E ancora oggi, nonostante sia tanto cambiata e mi sembri oramai una bellissima cortigiana imbellettata con trucchi di pessima qualità che si offre a chiunque arrivi attratto da tanta bellezza a buon mercato, sono tornato in Grecia e in questo preciso istante mi trovo nel microscopico villaggio di Kottes, nell'estrema propaggine meridionale di quella dorsale montuosa ricoperta di foreste che è il Pelio. Kottes è un villaggio di pescatori, quelli veri, che sbrogliano le reti sul molo frantumando roccette, ricci e murici impigliati nelle maglie con un pestello di legno d'ulivo con metodica lentezza, roba che adesso, anche in Grecia, si fa fatica a vedere. E mentre una radio lontana trasmette un trasognato rebetiko, sto gustando, con la lentezza che richiede, un caffè greco che poi è come quello turco ma guai a farlo notare perché altrimenti, la gentile signora che me lo ha servito, sentendo l'ancestrale richiamo dell'eroe dell'indipendenza Kolokotronis, mi getterebbe in acqua inferocita. Perché se c'è una cosa che fa infuriare anche il greco più mite, è fargli notare come spesso le usanze elleniche ricordino quelle dell'odiato vicino turco, nemico di sempre.

Perché allora continuo a tornare in Grecia, nonostante orde di invadenti turisti balcanici: serbi, bulgari, rumeni che, arricchitisi negli ultimi anni, rivendicano la loro fetta di paradiso nel giardino del vicino di casa greco che è ben felice di accoglierli?
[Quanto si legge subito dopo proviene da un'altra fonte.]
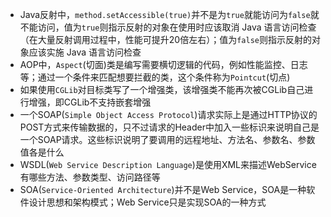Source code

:  + Java反射中，`method.setAccessible(true)`并不是为`true`就能访问为`false`就不能访问，值为`true`则指示反射的对象在使用时应该取消 Java 语言访问检查（在大量反射调用过程中，性能可提升20倍左右）；值为`false`则指示反射的对象应该实施 Java 语言访问检查
 + AOP中，`Aspect`(切面)类是编写需要横切逻辑的代码，例如性能监控、日志等；通过一个条件来匹配想要拦截的类，这个条件称为`Pointcut`(切点)
 + 如果使用`CGLib`对目标类写了一个增强类，该增强类不能再次被CGLib自己进行增强，即CGLib不支持嵌套增强
 + 一个SOAP(`Simple Object Access Protocol`)请求实际上是通过HTTP协议的POST方式来传输数据的，只不过请求的Header中加入一些标识来说明自己是一个SOAP请求。这些标识说明了要调用的远程地址、方法名、参数名、参数值各是什么
 + WSDL(`Web Service Description Language`)是使用XML来描述WebService有哪些方法、参数类型、访问路径等
 + SOA(`Service-Oriented Architecture`)并不是Web Service，SOA是一种软件设计思想和架构模式；Web Service只是实现SOA的一种方式
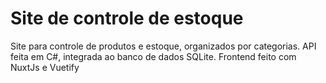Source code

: # Site de controle de estoque
Site para controle de produtos e estoque, organizados por categorias. API feita em C#, integrada ao banco de dados SQLite. Frontend feito com NuxtJs e Vuetify
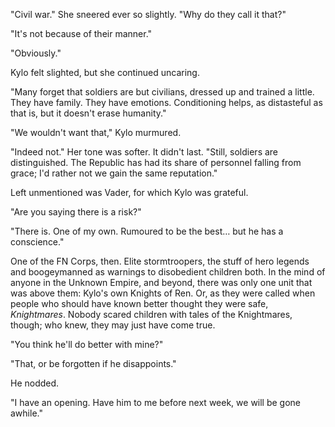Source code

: "Civil war." She sneered ever so slightly. "Why do they call it that?"

"It's not because of their manner."

"Obviously."

Kylo felt slighted, but she continued uncaring.

"Many forget that soldiers are but civilians, dressed up and trained a little.
They have family. They have emotions. Conditioning helps, as distasteful as
that is, but it doesn't erase humanity."

"We wouldn't want that," Kylo murmured.

"Indeed not." Her tone was softer. It didn't last. "Still, soldiers are
distinguished. The Republic has had its share of personnel falling from grace;
I'd rather not we gain the same reputation."

Left unmentioned was Vader, for which Kylo was grateful.

"Are you saying there is a risk?"

"There is. One of my own. Rumoured to be the best… but he has a conscience."

One of the FN Corps, then. Elite stormtroopers, the stuff of hero legends and
boogeymanned as warnings to disobedient children both. In the mind of anyone in
the Unknown Empire, and beyond, there was only one unit that was above them:
Kylo's own Knights of Ren. Or, as they were called when people who should have
known better thought they were safe, _Knightmares_. Nobody scared children with
tales of the Knightmares, though; who knew, they may just have come true.

"You think he'll do better with mine?"

"That, or be forgotten if he disappoints."

He nodded.

"I have an opening. Have him to me before next week, we will be gone awhile."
Perché, nonostante tranquille baie siano oggi violentate da oscene moto d'acqua e da mostruosi gommoni sovralimentati che vengono noleggiati a dementi incapaci, più pericolosi per un bagnante dello Squalo del film di Spielberg?

Non lo so nemmeno io.

Sicuramente perché i vecchi amori sono duri a morire, tradirli sarebbe come rinnegare una parte di noi stessi e per di più la migliore, quella aperta al sogno e alla reminiscenza, quella che più direttamente parla allo spirito. Forse anche per quelle piccole cappelline bianche di calce, appollaiate su brulle colline; o per quei monasteri semiabbandonati che raggiungi solo dopo chilometri di sterrati e dentro i quali, a volte, ti accoglie un monaco con il saio un po' liso che ti offre uno zuccheroso cubetto di loukumi, simbolo di ospitalità.
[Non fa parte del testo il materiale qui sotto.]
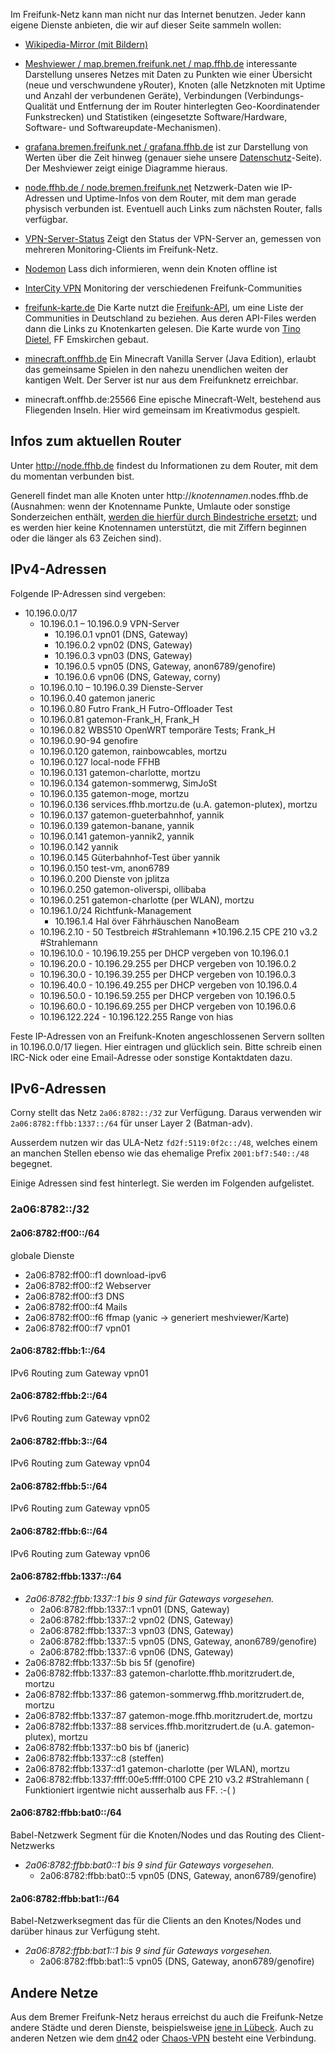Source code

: Im Freifunk-Netz kann man nicht nur das Internet benutzen. Jeder kann eigene Dienste anbieten, die wir auf dieser Seite sammeln wollen:

* [Wikipedia-Mirror (mit Bildern)](http://wikipedia.ffhb.de)
* [Meshviewer / map.bremen.freifunk.net / map.ffhb.de](https://map.bremen.freifunk.net/) interessante Darstellung unseres Netzes mit Daten zu Punkten wie einer Übersicht (neue und verschwundene yRouter), Knoten (alle Netzknoten mit Uptime und Anzahl der verbundenen Geräte), Verbindungen (Verbindungs-Qualität und Entfernung der im Router hinterlegten Geo-Koordinatender Funkstrecken) und Statistiken (eingesetzte Software/Hardware, Software- und Softwareupdate-Mechanismen).
* [grafana.bremen.freifunk.net / grafana.ffhb.de](https://grafana.bremen.freifunk.net) ist zur Darstellung von Werten über die Zeit hinweg (genauer siehe unsere [Datenschutz](Infrastruktur/Datenschutz)-Seite). Der Meshviewer zeigt einige Diagramme hieraus.
* [node.ffhb.de / node.bremen.freifunk.net](http://node.ffhb.de) Netzwerk-Daten wie IP-Adressen und Uptime-Infos von dem Router, mit dem man gerade physisch verbunden ist. Eventuell auch Links zum nächsten Router, falls verfügbar.
* [VPN-Server-Status](http://status.bremen.freifunk.net/) Zeigt den Status der VPN-Server an, gemessen von mehreren Monitoring-Clients im Freifunk-Netz.
* [Nodemon](https://nodemon.ffhb.mortzu.de/) Lass dich informieren, wenn dein Knoten offline ist

* [InterCity VPN](http://icvpn.wg1337.de) Monitoring der verschiedenen Freifunk-Communities
* [freifunk-karte.de](http://www.freifunk-karte.de/) Die Karte nutzt die [Freifunk-API](https://api.freifunk.net/), um eine Liste der Communities in Deutschland zu beziehen. Aus deren API-Files werden dann die Links zu Knotenkarten gelesen. Die Karte wurde von [Tino Dietel](https://github.com/stilgarbf), FF Emskirchen gebaut.

* [minecraft.onffhb.de](http://minecraft.onffhb.de) Ein Minecraft Vanilla Server (Java Edition), erlaubt das gemeinsame Spielen in den nahezu unendlichen weiten der kantigen Welt. Der Server ist nur aus dem Freifunknetz erreichbar.

* minecraft.onffhb.de:25566 Eine epische Minecraft-Welt, bestehend aus Fliegenden Inseln. Hier wird gemeinsam im Kreativmodus gespielt.

## Infos zum aktuellen Router
Unter http://node.ffhb.de findest du Informationen zu dem Router, mit dem du momentan verbunden bist.

Generell findet man alle Knoten unter http://_knotennamen_.nodes.ffhb.de (Ausnahmen: wenn der Knotenname Punkte, Umlaute oder sonstige Sonderzeichen enthält, [werden die hierfür durch Bindestriche ersetzt](https://github.com/FreifunkBremen/ansible/blob/master/roles/nsd/files/zonegen.py#L13); und es werden hier keine Knotennamen unterstützt, die mit Ziffern beginnen oder die länger als 63 Zeichen sind).

## IPv4-Adressen
Folgende IP-Adressen sind vergeben:

* 10.196.0.0/17
    * 10.196.0.1 – 10.196.0.9 VPN-Server
        * 10.196.0.1 vpn01 (DNS, Gateway)
        * 10.196.0.2 vpn02 (DNS, Gateway)
        * 10.196.0.3 vpn03 (DNS, Gateway)
        * 10.196.0.5 vpn05 (DNS, Gateway, anon6789/genofire)
        * 10.196.0.6 vpn06 (DNS, Gateway, corny)
    * 10.196.0.10 – 10.196.0.39 Dienste-Server
    * 10.196.0.40 gatemon janeric
    * 10.196.0.80 Futro Frank_H Futro-Offloader Test
    * 10.196.0.81 gatemon-Frank_H, Frank_H
    * 10.196.0.82 WBS510 OpenWRT temporäre Tests; Frank_H
    * 10.196.0.90-94 genofire
    * 10.196.0.120 gatemon, rainbowcables, mortzu
    * 10.196.0.127 local-node FFHB
    * 10.196.0.131 gatemon-charlotte, mortzu
    * 10.196.0.134 gatemon-sommerwg, SimJoSt
    * 10.196.0.135 gatemon-moge, mortzu
    * 10.196.0.136 services.ffhb.mortzu.de (u.A. gatemon-plutex), mortzu
    * 10.196.0.137 gatemon-gueterbahnhof, yannik
    * 10.196.0.139 gatemon-banane, yannik
    * 10.196.0.141 gatemon-yannik2, yannik
    * 10.196.0.142 yannik
    * 10.196.0.145 Güterbahnhof-Test über yannik
    * 10.196.0.150 test-vm, anon6789
    * 10.196.0.200 Dienste von jplitza
    * 10.196.0.250 gatemon-oliverspi, ollibaba
    * 10.196.0.251 gatemon-charlotte (per WLAN), mortzu
    * 10.196.1.0/24 Richtfunk-Management
        * 10.196.1.4 Hal över Fährhäuschen NanoBeam
    * 10.196.2.10 - 50 Testbreich #Strahlemann
       *10.196.2.15 CPE 210 v3.2 #Strahlemann
    * 10.196.10.0 - 10.196.19.255 per DHCP vergeben von 10.196.0.1
    * 10.196.20.0 - 10.196.29.255 per DHCP vergeben von 10.196.0.2
    * 10.196.30.0 - 10.196.39.255 per DHCP vergeben von 10.196.0.3
    * 10.196.40.0 - 10.196.49.255 per DHCP vergeben von 10.196.0.4
    * 10.196.50.0 - 10.196.59.255 per DHCP vergeben von 10.196.0.5
    * 10.196.60.0 - 10.196.69.255 per DHCP vergeben von 10.196.0.6
    *  10.196.122.224 - 10.196.122.255  Range von hias


Feste IP-Adressen von an Freifunk-Knoten angeschlossenen Servern sollten in 10.196.0.0/17 liegen. Hier eintragen und glücklich sein. Bitte schreib einen IRC-Nick oder eine Email-Adresse oder sonstige Kontaktdaten dazu.

## IPv6-Adressen
Corny stellt das Netz `2a06:8782::/32` zur Verfügung.
Daraus verwenden wir `2a06:8782:ffbb:1337::/64` für unser Layer 2 (Batman-adv).


Ausserdem nutzen wir das ULA-Netz `fd2f:5119:0f2c::/48`, welches einem an manchen Stellen ebenso wie das ehemalige Prefix `2001:bf7:540::/48` begegnet.

Einige Adressen sind fest hinterlegt. Sie werden im Folgenden aufgelistet.

### 2a06:8782::/32
#### 2a06:8782:ff00::/64
globale Dienste
* 2a06:8782:ff00::f1 download-ipv6
* 2a06:8782:ff00::f2 Webserver
* 2a06:8782:ff00::f3 DNS
* 2a06:8782:ff00::f4 Mails
* 2a06:8782:ff00::f6 ffmap (yanic -> generiert meshviewer/Karte)
* 2a06:8782:ff00::f7 vpn01

#### 2a06:8782:ffbb:1::/64
IPv6 Routing zum Gateway vpn01
#### 2a06:8782:ffbb:2::/64
IPv6 Routing zum Gateway vpn02
#### 2a06:8782:ffbb:3::/64
IPv6 Routing zum Gateway vpn04
#### 2a06:8782:ffbb:5::/64
IPv6 Routing zum Gateway vpn05
#### 2a06:8782:ffbb:6::/64
IPv6 Routing zum Gateway vpn06
#### 2a06:8782:ffbb:1337::/64
* *2a06:8782:ffbb:1337::1 bis 9 sind für Gateways vorgesehen.*
  * 2a06:8782:ffbb:1337::1 vpn01 (DNS, Gateway)
  * 2a06:8782:ffbb:1337::2 vpn02 (DNS, Gateway)
  * 2a06:8782:ffbb:1337::3 vpn03 (DNS, Gateway)
  * 2a06:8782:ffbb:1337::5 vpn05 (DNS, Gateway, anon6789/genofire)
  * 2a06:8782:ffbb:1337::6 vpn06 (DNS, Gateway)
* 2a06:8782:ffbb:1337::5b bis 5f (genofire)
* 2a06:8782:ffbb:1337::83 gatemon-charlotte.ffhb.moritzrudert.de, mortzu
* 2a06:8782:ffbb:1337::86 gatemon-sommerwg.ffhb.moritzrudert.de, mortzu
* 2a06:8782:ffbb:1337::87 gatemon-moge.ffhb.moritzrudert.de, mortzu
* 2a06:8782:ffbb:1337::88 services.ffhb.moritzrudert.de (u.A. gatemon-plutex), mortzu
* 2a06:8782:ffbb:1337::b0 bis bf (janeric)
* 2a06:8782:ffbb:1337::c8 (steffen)
* 2a06:8782:ffbb:1337::d1 gatemon-charlotte (per WLAN), mortzu
* 2a06:8782:ffbb:1337:ffff:00e5:ffff:0100 CPE 210 v3.2 #Strahlemann ( Funktioniert irgentwie nicht ausserhalb aus FF. :-( )

#### 2a06:8782:ffbb:bat0::/64
Babel-Netzwerk Segment für die Knoten/Nodes und das Routing des Client-Netzwerks

* *2a06:8782:ffbb:bat0::1 bis 9 sind für Gateways vorgesehen.*
  * 2a06:8782:ffbb:bat0::5 vpn05 (DNS, Gateway, anon6789/genofire)


#### 2a06:8782:ffbb:bat1::/64
Babel-Netzwerksegment das für die Clients an den Knotes/Nodes und darüber hinaus zur Verfügung steht.

* *2a06:8782:ffbb:bat1::1 bis 9 sind für Gateways vorgesehen.*
  * 2a06:8782:ffbb:bat1::5 vpn05 (DNS, Gateway, anon6789/genofire)

## Andere Netze
Aus dem Bremer Freifunk-Netz heraus erreichst du auch die Freifunk-Netze andere Städte und deren Dienste, beispielsweise [jene in Lübeck](http://luebeck.freifunk.net/wiki/Freifunk-verwenden). Auch zu anderen Netzen wie dem [dn42](http://dn42.net) oder [Chaos-VPN](http://wiki.hamburg.ccc.de/index.php/ChaosVPN) besteht eine Verbindung.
O più probabilmente, come scrive nel suo Viaggi nel Peloponneso Sir Patrick Leigh Fermor, scrittore e viaggiatore britannico: “per lo sconfinato cielo greco: un cielo più alto, più leggero, che ti circonda più da vicino e si stende più in là nello spazio che in qualunque altro luogo del mondo. Non intimidisce, non sminuisce ma è ospitale e accogliente per l'uomo, suo elemento non meno della terra e pare che solo un errore di gravità inchiodi l'uomo alle rocce e al ponte della nave e gli impedisca di essere assunto nell'infinito".